### WHAT IS REQUIRED:
In your answer, give each entry again exactly as it appears.

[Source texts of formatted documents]
○ ○ ○ ○
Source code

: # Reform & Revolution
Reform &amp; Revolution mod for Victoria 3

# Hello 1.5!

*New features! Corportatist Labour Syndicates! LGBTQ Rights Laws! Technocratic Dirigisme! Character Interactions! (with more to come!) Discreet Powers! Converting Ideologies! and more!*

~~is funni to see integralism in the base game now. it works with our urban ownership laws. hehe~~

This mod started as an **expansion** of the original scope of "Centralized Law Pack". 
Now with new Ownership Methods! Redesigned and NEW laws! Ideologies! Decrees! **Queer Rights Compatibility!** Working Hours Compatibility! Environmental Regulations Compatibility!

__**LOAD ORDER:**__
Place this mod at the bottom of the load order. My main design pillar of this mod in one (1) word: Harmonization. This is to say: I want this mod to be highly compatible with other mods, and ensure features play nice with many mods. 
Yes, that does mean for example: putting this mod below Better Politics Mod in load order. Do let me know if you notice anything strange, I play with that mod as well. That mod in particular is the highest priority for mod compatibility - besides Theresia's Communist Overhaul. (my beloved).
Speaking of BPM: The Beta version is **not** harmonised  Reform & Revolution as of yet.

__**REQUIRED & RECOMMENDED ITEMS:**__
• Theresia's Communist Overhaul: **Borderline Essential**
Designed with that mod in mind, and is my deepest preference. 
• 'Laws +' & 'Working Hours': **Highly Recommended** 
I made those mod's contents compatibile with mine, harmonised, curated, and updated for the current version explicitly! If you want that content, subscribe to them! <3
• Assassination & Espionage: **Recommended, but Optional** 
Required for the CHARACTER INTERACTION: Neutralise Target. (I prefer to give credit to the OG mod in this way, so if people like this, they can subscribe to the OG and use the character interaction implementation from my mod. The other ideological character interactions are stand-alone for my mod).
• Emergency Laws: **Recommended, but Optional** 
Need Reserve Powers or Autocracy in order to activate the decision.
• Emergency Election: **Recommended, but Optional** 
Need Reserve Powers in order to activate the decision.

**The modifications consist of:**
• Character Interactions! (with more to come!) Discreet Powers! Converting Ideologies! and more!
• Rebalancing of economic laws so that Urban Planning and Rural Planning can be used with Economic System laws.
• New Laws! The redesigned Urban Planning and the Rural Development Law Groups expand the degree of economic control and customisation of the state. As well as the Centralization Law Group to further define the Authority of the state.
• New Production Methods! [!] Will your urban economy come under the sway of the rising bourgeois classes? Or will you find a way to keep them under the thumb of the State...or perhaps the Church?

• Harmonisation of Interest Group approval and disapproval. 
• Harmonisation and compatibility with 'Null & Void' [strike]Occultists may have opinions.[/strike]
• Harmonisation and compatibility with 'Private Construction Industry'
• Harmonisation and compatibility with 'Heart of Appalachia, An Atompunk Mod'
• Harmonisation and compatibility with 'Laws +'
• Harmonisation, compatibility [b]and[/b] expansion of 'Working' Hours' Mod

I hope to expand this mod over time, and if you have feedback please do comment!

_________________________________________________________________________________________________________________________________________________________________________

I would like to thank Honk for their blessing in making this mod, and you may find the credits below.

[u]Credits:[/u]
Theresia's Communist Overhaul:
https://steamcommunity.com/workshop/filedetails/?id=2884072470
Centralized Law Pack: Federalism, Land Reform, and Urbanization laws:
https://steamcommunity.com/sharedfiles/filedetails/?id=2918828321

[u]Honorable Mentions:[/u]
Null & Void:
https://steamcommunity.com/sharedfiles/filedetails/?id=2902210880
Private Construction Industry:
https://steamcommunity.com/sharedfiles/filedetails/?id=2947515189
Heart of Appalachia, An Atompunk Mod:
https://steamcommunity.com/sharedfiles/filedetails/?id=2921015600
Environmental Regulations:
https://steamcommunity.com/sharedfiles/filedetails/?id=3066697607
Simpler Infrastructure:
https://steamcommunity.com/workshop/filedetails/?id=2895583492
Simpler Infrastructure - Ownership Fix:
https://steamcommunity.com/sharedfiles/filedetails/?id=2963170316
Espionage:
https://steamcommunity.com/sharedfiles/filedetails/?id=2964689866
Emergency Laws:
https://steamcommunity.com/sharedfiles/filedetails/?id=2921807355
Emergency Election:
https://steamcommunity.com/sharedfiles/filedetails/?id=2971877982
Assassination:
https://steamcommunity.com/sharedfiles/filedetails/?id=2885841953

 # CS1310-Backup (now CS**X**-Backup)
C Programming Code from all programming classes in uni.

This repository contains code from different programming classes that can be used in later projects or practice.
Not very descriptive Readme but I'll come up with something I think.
○ ○ ○ ○
### WRITTEN ANSWER:
Source code

: # Reform & Revolution
Reform &amp; Revolution mod for Victoria 3

# Hello 1.5!

*New features! Corportatist Labour Syndicates! LGBTQ Rights Laws! Technocratic Dirigisme! Character Interactions! (with more to come!) Discreet Powers! Converting Ideologies! and more!*

~~is funni to see integralism in the base game now. it works with our urban ownership laws. hehe~~

This mod started as an **expansion** of the original scope of "Centralized Law Pack". 
Now with new Ownership Methods! Redesigned and NEW laws! Ideologies! Decrees! **Queer Rights Compatibility!** Working Hours Compatibility! Environmental Regulations Compatibility!

__**LOAD ORDER:**__
Place this mod at the bottom of the load order. My main design pillar of this mod in one (1) word: Harmonization. This is to say: I want this mod to be highly compatible with other mods, and ensure features play nice with many mods. 
Yes, that does mean for example: putting this mod below Better Politics Mod in load order. Do let me know if you notice anything strange, I play with that mod as well. That mod in particular is the highest priority for mod compatibility - besides Theresia's Communist Overhaul. (my beloved).
Speaking of BPM: The Beta version is **not** harmonised  Reform & Revolution as of yet.

__**REQUIRED & RECOMMENDED ITEMS:**__
• Theresia's Communist Overhaul: **Borderline Essential**
Designed with that mod in mind, and is my deepest preference. 
• 'Laws +' & 'Working Hours': **Highly Recommended** 
I made those mod's contents compatibile with mine, harmonised, curated, and updated for the current version explicitly! If you want that content, subscribe to them! <3
• Assassination & Espionage: **Recommended, but Optional** 
Required for the CHARACTER INTERACTION: Neutralise Target. (I prefer to give credit to the OG mod in this way, so if people like this, they can subscribe to the OG and use the character interaction implementation from my mod. The other ideological character interactions are stand-alone for my mod).
• Emergency Laws: **Recommended, but Optional** 
Need Reserve Powers or Autocracy in order to activate the decision.
• Emergency Election: **Recommended, but Optional** 
Need Reserve Powers in order to activate the decision.

**The modifications consist of:**
• Character Interactions! (with more to come!) Discreet Powers! Converting Ideologies! and more!
• Rebalancing of economic laws so that Urban Planning and Rural Planning can be used with Economic System laws.
• New Laws! The redesigned Urban Planning and the Rural Development Law Groups expand the degree of economic control and customisation of the state. As well as the Centralization Law Group to further define the Authority of the state.
• New Production Methods! [!] Will your urban economy come under the sway of the rising bourgeois classes? Or will you find a way to keep them under the thumb of the State...or perhaps the Church?

• Harmonisation of Interest Group approval and disapproval. 
• Harmonisation and compatibility with 'Null & Void' [strike]Occultists may have opinions.[/strike]
• Harmonisation and compatibility with 'Private Construction Industry'
• Harmonisation and compatibility with 'Heart of Appalachia, An Atompunk Mod'
• Harmonisation and compatibility with 'Laws +'
• Harmonisation, compatibility [b]and[/b] expansion of 'Working' Hours' Mod

I hope to expand this mod over time, and if you have feedback please do comment!

_________________________________________________________________________________________________________________________________________________________________________

I would like to thank Honk for their blessing in making this mod, and you may find the credits below.

[u]Credits:[/u]
Theresia's Communist Overhaul:
https://steamcommunity.com/workshop/filedetails/?id=2884072470
Centralized Law Pack: Federalism, Land Reform, and Urbanization laws:
https://steamcommunity.com/sharedfiles/filedetails/?id=2918828321

[u]Honorable Mentions:[/u]
Null & Void:
https://steamcommunity.com/sharedfiles/filedetails/?id=2902210880
Private Construction Industry:
https://steamcommunity.com/sharedfiles/filedetails/?id=2947515189
Heart of Appalachia, An Atompunk Mod:
https://steamcommunity.com/sharedfiles/filedetails/?id=2921015600
Environmental Regulations:
https://steamcommunity.com/sharedfiles/filedetails/?id=3066697607
Simpler Infrastructure:
https://steamcommunity.com/workshop/filedetails/?id=2895583492
Simpler Infrastructure - Ownership Fix:
https://steamcommunity.com/sharedfiles/filedetails/?id=2963170316
Espionage:
https://steamcommunity.com/sharedfiles/filedetails/?id=2964689866
Emergency Laws:
https://steamcommunity.com/sharedfiles/filedetails/?id=2921807355
Emergency Election:
https://steamcommunity.com/sharedfiles/filedetails/?id=2971877982
Assassination:
https://steamcommunity.com/sharedfiles/filedetails/?id=2885841953

 # CS1310-Backup (now CS**X**-Backup)
C Programming Code from all programming classes in uni.

This repository contains code from different programming classes that can be used in later projects or practice.
Not very descriptive Readme but I'll come up with something I think.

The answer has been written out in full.